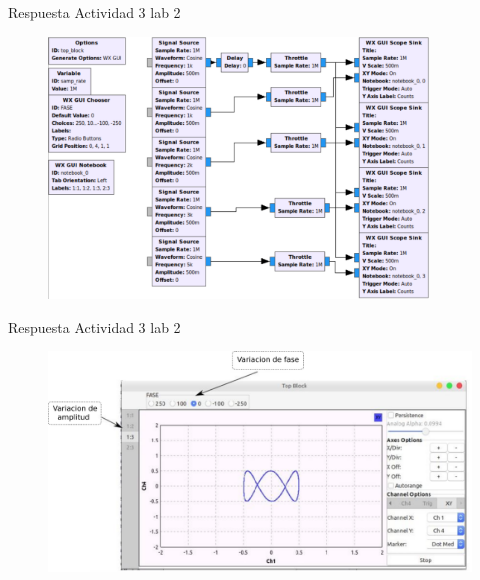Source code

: \begin{frame}{Respuesta Actividad 3 lab 2}
\begin{figure}[H]
	\vspace{-3mm}
	\centering
	\includegraphics[width=0.9\textwidth]{soluciones/actividad-2-2/pdf/Rlab2_3_4.pdf}
\end{figure}
\end{frame}


\begin{frame}{Respuesta Actividad 3 lab 2}
\begin{figure}[H]
	\vspace{-3mm}
	\centering
	\includegraphics[width=1.1\textwidth]{soluciones/actividad-2-2/pdf/Rlab2_3_5.pdf}
\end{figure}
\end{frame}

EXERCISE BRIEF: Leaving the pictures out, output all of the listing exactly.

EXERCISE OUTPUT:
Source code

: \begin{frame}{Respuesta Actividad 3 lab 2}
\begin{figure}[H]
	\vspace{-3mm}
	\centering
	\includegraphics[width=0.9\textwidth]{soluciones/actividad-2-2/pdf/Rlab2_3_4.pdf}
\end{figure}
\end{frame}


\begin{frame}{Respuesta Actividad 3 lab 2}
\begin{figure}[H]
	\vspace{-3mm}
	\centering
	\includegraphics[width=1.1\textwidth]{soluciones/actividad-2-2/pdf/Rlab2_3_5.pdf}
\end{figure}
\end{frame}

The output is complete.